Start of Data
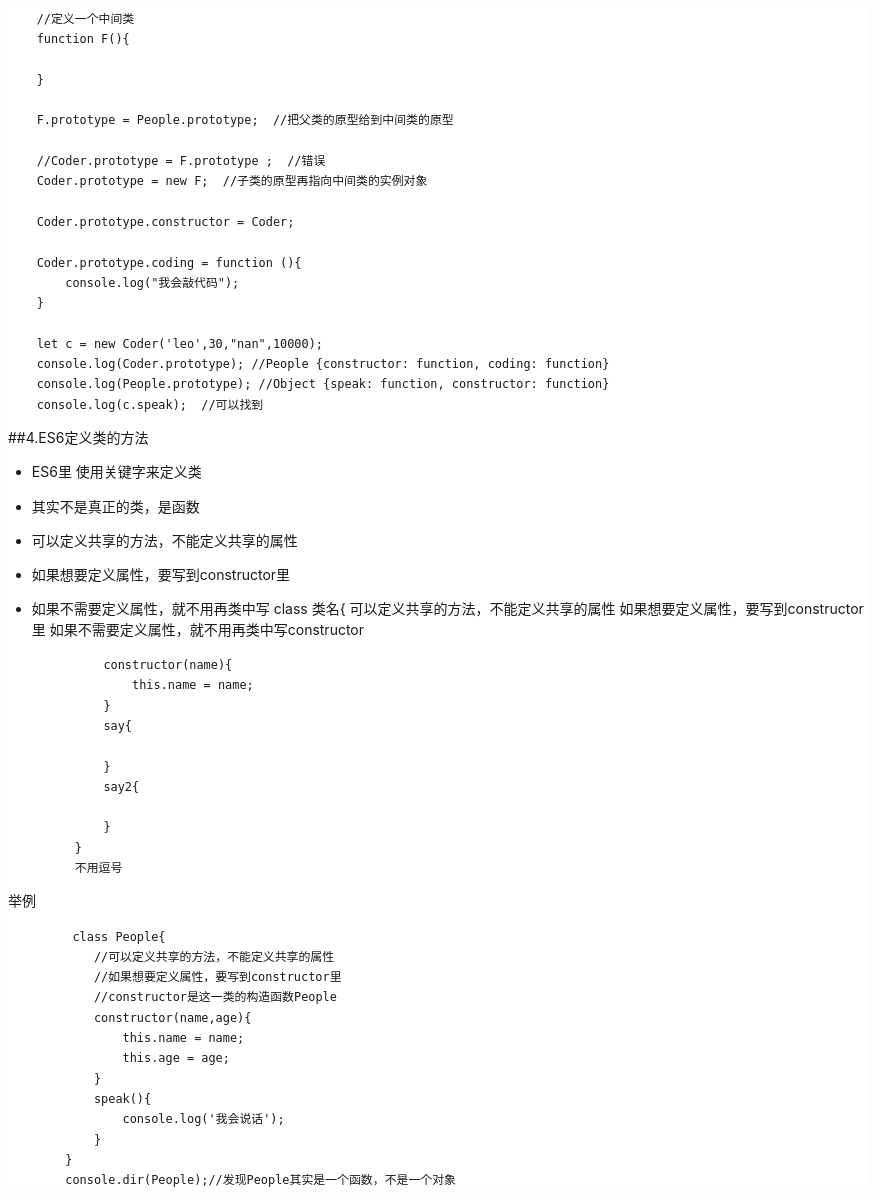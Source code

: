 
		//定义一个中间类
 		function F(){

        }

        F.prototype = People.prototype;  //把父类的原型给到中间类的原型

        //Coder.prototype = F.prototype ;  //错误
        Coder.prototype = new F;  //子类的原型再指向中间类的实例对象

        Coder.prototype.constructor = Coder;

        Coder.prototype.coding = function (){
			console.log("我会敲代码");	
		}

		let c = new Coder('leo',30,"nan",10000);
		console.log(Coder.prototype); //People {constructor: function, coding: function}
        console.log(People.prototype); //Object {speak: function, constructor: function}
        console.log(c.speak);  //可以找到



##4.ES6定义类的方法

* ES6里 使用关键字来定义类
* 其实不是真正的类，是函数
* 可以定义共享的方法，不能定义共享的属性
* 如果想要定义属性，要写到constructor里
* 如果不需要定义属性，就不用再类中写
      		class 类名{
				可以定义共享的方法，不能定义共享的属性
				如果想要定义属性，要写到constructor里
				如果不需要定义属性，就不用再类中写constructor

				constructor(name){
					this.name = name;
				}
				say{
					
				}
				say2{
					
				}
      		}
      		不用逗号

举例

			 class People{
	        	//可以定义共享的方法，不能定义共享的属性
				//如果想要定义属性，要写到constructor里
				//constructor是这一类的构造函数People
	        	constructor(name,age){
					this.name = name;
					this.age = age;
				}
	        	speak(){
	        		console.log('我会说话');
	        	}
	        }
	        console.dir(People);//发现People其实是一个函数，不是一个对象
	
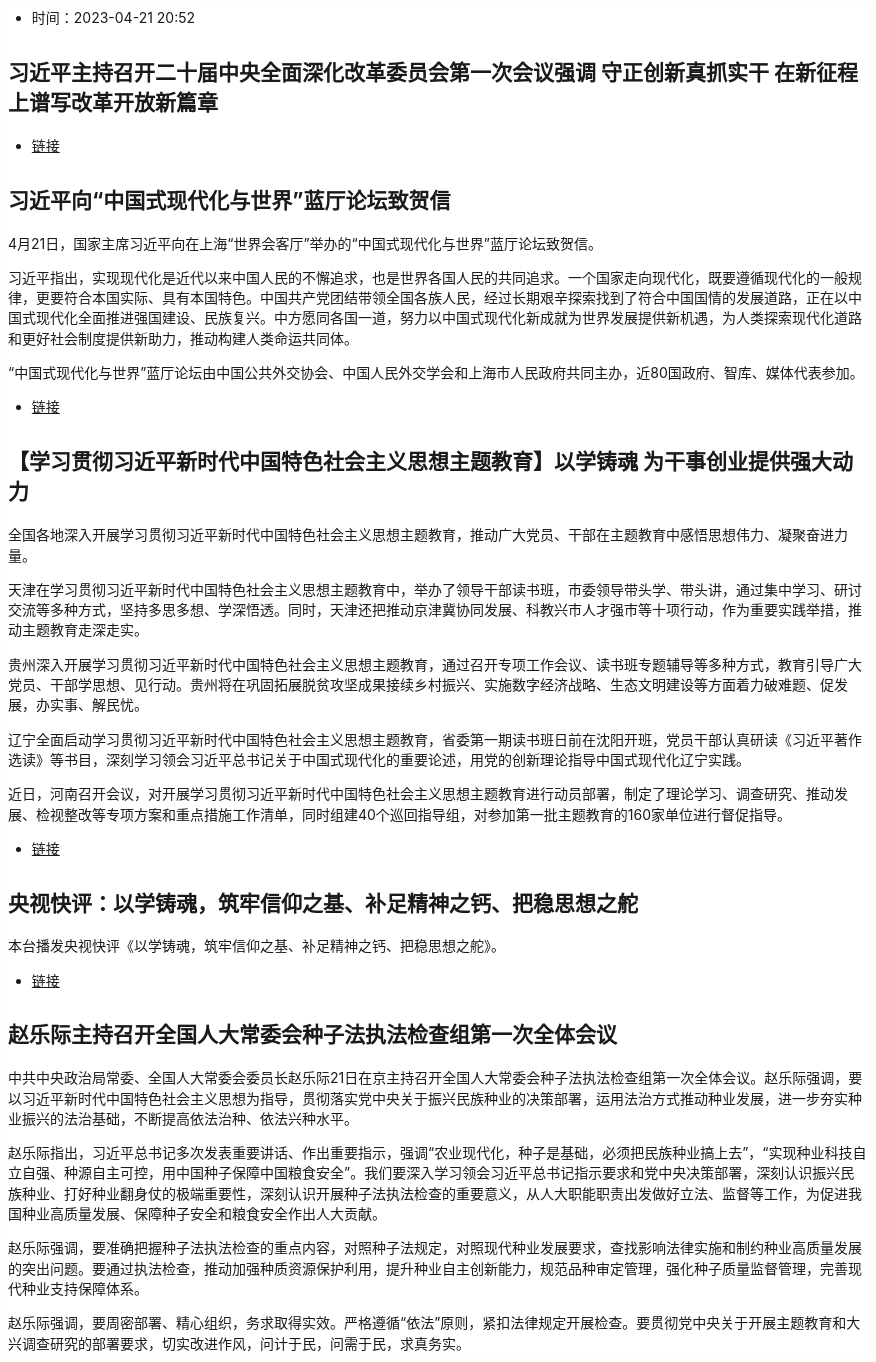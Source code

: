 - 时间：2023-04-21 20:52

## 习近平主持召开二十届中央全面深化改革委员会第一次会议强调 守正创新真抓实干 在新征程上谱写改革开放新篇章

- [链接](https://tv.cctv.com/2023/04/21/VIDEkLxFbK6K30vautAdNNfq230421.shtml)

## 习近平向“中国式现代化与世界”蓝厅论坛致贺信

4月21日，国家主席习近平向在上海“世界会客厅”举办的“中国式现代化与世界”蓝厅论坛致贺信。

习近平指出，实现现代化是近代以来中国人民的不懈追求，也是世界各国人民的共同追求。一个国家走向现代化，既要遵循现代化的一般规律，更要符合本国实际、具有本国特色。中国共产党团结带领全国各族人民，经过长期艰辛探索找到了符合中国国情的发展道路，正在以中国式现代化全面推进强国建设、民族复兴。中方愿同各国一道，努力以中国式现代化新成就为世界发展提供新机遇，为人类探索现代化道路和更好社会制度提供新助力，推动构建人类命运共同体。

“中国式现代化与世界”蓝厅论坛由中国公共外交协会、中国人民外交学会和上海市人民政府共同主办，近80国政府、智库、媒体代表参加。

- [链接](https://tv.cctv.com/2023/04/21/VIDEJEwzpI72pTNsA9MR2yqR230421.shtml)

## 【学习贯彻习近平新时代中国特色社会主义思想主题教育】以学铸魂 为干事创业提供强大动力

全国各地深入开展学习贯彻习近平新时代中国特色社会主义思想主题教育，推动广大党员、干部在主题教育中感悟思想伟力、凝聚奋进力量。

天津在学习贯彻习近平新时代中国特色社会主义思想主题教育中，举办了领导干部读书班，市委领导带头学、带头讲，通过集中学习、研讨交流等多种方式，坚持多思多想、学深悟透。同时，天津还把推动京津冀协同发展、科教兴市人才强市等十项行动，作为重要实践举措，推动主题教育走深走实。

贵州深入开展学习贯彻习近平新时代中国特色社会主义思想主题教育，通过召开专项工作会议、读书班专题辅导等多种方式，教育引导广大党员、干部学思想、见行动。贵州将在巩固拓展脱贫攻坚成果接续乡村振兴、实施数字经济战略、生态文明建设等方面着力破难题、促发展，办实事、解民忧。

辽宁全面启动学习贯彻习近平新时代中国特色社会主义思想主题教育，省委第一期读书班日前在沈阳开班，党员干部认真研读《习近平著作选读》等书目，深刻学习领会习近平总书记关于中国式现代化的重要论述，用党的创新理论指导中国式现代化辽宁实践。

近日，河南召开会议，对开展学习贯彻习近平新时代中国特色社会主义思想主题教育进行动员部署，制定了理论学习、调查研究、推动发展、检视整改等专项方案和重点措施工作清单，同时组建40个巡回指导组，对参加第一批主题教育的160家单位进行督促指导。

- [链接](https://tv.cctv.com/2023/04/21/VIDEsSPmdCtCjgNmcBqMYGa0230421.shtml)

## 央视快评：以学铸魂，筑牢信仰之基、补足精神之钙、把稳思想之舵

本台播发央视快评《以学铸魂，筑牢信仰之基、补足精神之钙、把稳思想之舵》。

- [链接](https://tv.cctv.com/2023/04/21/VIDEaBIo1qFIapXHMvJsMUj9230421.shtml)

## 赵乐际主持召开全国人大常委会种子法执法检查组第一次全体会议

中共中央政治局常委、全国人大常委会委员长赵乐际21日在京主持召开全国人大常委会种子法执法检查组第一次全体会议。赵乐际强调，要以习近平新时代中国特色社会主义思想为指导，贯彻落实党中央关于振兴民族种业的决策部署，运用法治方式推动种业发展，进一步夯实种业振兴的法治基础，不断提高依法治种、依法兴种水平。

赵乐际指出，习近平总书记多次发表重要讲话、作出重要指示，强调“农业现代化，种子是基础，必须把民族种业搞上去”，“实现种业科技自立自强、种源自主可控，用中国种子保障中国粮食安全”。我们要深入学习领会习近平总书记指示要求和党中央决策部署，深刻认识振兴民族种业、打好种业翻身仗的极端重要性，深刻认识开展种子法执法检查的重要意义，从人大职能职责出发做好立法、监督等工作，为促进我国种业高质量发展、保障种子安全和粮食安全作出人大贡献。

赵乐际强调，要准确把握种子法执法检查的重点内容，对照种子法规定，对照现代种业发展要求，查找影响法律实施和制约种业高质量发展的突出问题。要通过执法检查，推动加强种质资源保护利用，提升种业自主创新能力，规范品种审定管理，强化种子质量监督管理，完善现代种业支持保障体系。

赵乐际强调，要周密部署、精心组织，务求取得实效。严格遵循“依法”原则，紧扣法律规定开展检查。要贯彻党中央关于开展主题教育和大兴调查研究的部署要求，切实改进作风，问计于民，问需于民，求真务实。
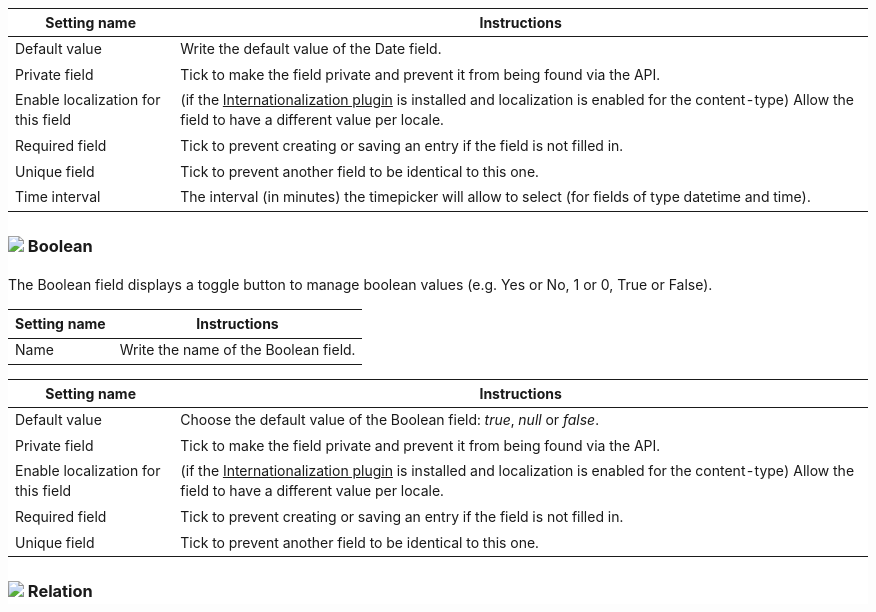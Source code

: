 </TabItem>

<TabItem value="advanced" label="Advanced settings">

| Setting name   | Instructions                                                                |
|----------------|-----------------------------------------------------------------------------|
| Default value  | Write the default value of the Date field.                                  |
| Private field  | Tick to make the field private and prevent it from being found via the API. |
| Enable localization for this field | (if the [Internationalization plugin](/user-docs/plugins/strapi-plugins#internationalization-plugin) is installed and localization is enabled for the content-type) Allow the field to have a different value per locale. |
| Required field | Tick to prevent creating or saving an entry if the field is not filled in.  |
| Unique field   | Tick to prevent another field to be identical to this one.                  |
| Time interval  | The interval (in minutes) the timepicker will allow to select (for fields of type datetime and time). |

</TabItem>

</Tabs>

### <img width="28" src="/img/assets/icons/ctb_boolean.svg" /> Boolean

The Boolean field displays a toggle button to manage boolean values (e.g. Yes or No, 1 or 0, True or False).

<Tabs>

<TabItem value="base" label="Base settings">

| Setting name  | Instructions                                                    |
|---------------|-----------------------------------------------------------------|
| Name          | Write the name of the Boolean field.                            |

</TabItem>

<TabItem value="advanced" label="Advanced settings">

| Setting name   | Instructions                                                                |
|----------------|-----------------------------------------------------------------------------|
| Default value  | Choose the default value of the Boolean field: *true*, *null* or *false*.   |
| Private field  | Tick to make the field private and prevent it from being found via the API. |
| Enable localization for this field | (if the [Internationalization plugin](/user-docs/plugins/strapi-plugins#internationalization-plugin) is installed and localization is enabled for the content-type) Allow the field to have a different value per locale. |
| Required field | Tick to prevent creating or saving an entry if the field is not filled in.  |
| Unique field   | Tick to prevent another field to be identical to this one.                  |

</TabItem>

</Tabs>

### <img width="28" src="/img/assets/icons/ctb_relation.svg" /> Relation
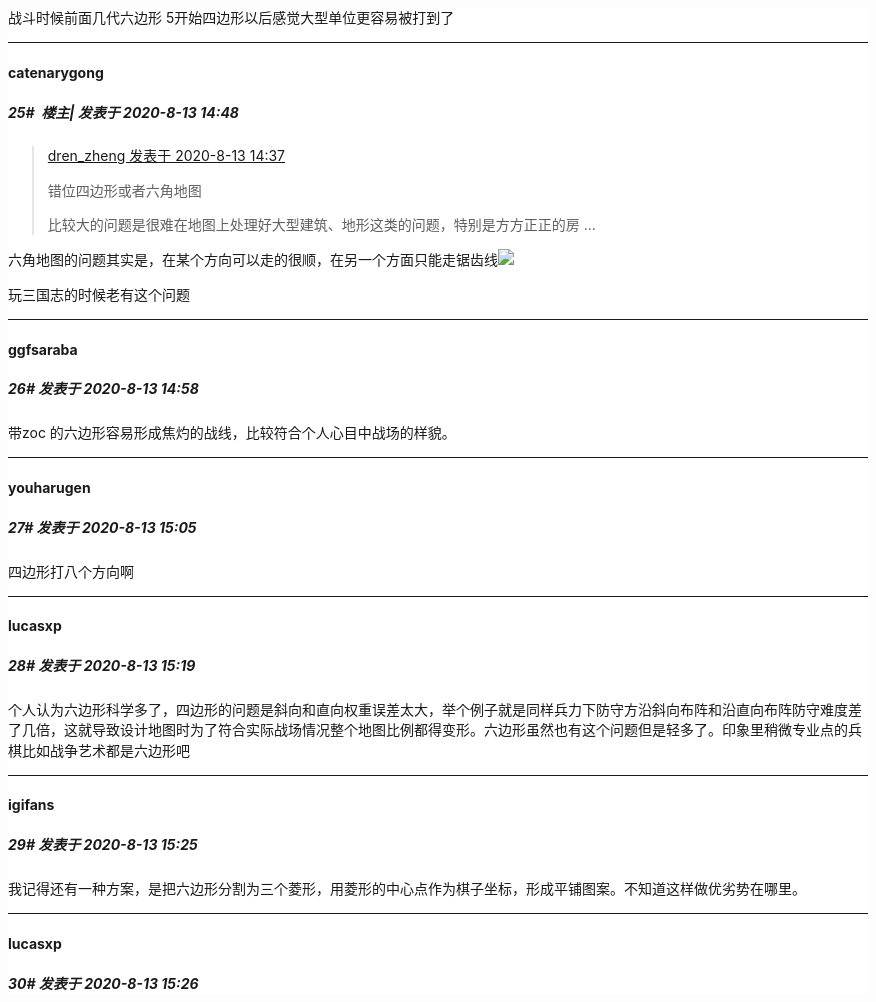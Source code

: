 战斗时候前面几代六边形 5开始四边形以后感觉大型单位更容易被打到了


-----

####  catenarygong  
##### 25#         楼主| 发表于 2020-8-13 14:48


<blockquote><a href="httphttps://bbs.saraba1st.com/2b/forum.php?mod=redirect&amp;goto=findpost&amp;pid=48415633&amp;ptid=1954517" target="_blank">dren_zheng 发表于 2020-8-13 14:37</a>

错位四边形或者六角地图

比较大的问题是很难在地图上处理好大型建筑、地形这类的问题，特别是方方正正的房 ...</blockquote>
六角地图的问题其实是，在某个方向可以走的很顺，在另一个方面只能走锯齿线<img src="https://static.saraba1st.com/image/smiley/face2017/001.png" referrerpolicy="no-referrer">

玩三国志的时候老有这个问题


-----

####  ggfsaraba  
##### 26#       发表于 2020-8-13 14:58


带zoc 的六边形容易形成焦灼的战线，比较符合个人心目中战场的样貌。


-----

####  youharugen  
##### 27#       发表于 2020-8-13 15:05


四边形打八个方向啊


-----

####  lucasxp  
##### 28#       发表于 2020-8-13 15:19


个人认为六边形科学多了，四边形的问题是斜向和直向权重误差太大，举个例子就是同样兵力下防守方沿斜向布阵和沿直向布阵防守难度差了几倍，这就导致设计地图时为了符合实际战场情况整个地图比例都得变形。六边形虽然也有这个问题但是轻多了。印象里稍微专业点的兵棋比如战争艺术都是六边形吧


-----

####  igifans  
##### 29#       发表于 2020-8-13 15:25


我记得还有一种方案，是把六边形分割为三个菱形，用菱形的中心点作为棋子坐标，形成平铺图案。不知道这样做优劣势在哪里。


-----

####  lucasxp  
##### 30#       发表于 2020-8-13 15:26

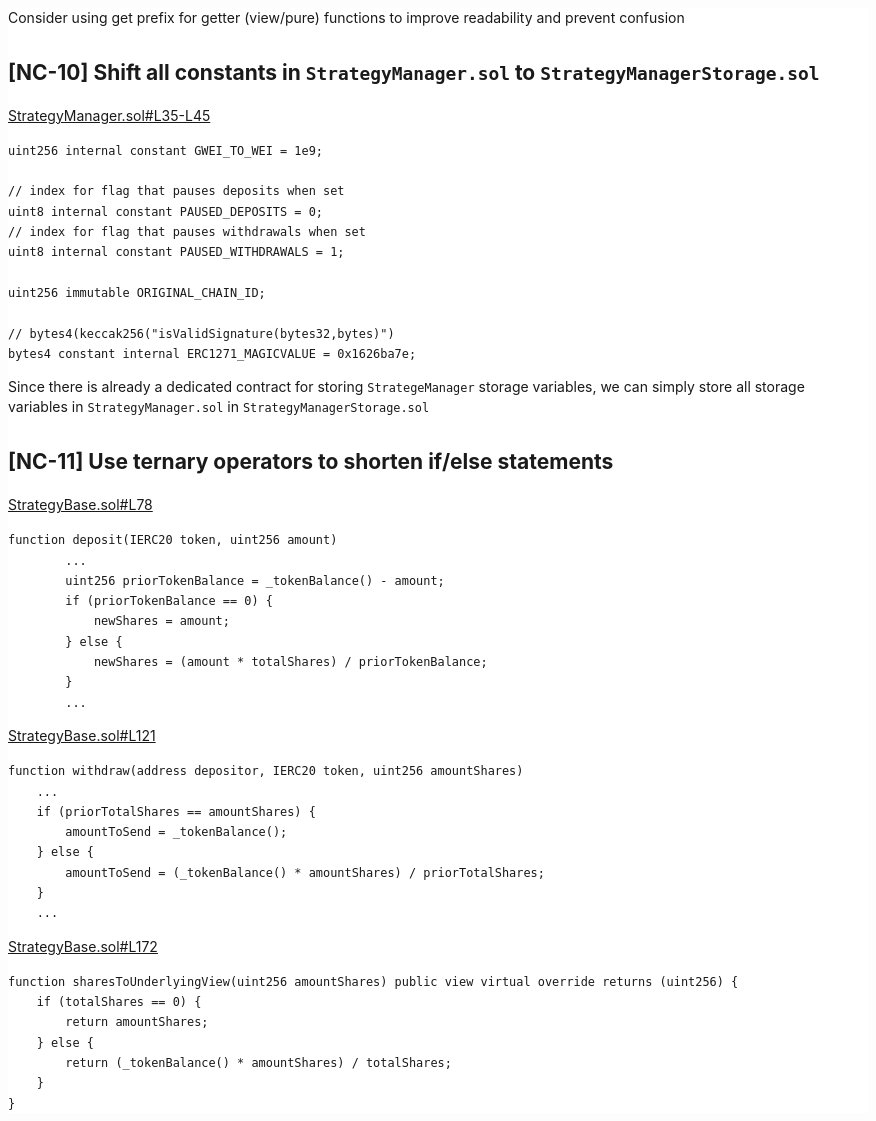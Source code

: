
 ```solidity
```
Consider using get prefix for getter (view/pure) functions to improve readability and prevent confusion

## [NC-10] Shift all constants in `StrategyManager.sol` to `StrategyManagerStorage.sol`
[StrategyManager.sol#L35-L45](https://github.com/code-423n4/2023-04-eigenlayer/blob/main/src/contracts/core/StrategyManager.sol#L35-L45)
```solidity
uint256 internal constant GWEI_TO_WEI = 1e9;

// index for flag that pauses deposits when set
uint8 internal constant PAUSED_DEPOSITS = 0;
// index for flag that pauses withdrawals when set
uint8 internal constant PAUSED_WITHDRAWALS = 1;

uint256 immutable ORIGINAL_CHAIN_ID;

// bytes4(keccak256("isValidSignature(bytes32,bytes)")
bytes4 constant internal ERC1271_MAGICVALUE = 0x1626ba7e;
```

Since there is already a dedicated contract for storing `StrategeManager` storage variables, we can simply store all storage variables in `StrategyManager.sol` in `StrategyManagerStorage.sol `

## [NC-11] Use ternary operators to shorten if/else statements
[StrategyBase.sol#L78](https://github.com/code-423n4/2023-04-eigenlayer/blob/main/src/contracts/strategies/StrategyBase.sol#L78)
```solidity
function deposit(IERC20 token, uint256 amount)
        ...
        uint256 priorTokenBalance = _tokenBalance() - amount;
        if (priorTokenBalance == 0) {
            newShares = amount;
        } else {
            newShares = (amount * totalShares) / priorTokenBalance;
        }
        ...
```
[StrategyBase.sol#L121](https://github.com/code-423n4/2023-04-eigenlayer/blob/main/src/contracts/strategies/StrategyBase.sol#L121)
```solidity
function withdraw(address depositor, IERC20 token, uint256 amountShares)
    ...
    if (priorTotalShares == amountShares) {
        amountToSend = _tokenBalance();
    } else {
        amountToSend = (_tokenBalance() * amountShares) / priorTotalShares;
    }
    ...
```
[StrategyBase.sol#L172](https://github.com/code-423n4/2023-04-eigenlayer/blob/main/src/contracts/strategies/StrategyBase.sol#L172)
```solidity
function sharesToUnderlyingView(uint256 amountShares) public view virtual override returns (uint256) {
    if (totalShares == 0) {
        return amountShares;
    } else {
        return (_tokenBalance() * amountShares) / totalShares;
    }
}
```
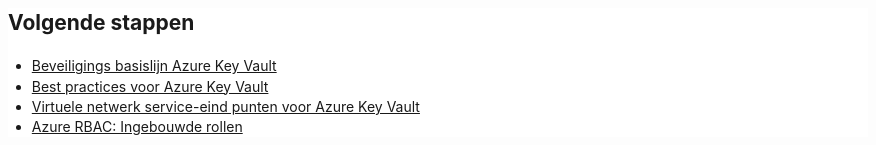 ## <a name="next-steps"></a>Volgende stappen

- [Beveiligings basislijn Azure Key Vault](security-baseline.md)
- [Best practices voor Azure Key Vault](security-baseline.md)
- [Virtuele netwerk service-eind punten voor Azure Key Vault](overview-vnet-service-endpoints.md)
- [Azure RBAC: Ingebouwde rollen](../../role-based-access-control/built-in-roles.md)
End of Data
== Task to carry out ==
Print each line of the listing, starting at its first and ending with the line that holds "## 习近平主持召开二十届中央全面深化改革委员会第一次会议强调 守正创新真抓实干", but skip any pictures.

== Task output ==
Source code

: 
		//定义一个中间类
 		function F(){

        }

        F.prototype = People.prototype;  //把父类的原型给到中间类的原型

        //Coder.prototype = F.prototype ;  //错误
        Coder.prototype = new F;  //子类的原型再指向中间类的实例对象

        Coder.prototype.constructor = Coder;

        Coder.prototype.coding = function (){
			console.log("我会敲代码");	
		}

		let c = new Coder('leo',30,"nan",10000);
		console.log(Coder.prototype); //People {constructor: function, coding: function}
        console.log(People.prototype); //Object {speak: function, constructor: function}
        console.log(c.speak);  //可以找到



##4.ES6定义类的方法

* ES6里 使用关键字来定义类
* 其实不是真正的类，是函数
* 可以定义共享的方法，不能定义共享的属性
* 如果想要定义属性，要写到constructor里
* 如果不需要定义属性，就不用再类中写
      		class 类名{
				可以定义共享的方法，不能定义共享的属性
				如果想要定义属性，要写到constructor里
				如果不需要定义属性，就不用再类中写constructor

				constructor(name){
					this.name = name;
				}
				say{
					
				}
				say2{
					
				}
      		}
      		不用逗号

举例

			 class People{
	        	//可以定义共享的方法，不能定义共享的属性
				//如果想要定义属性，要写到constructor里
				//constructor是这一类的构造函数People
	        	constructor(name,age){
					this.name = name;
					this.age = age;
				}
	        	speak(){
	        		console.log('我会说话');
	        	}
	        }
	        console.dir(People);//发现People其实是一个函数，不是一个对象
	
Source code

: - 时间：2023-04-21 20:52

## 习近平主持召开二十届中央全面深化改革委员会第一次会议强调 守正创新真抓实干 在新征程上谱写改革开放新篇章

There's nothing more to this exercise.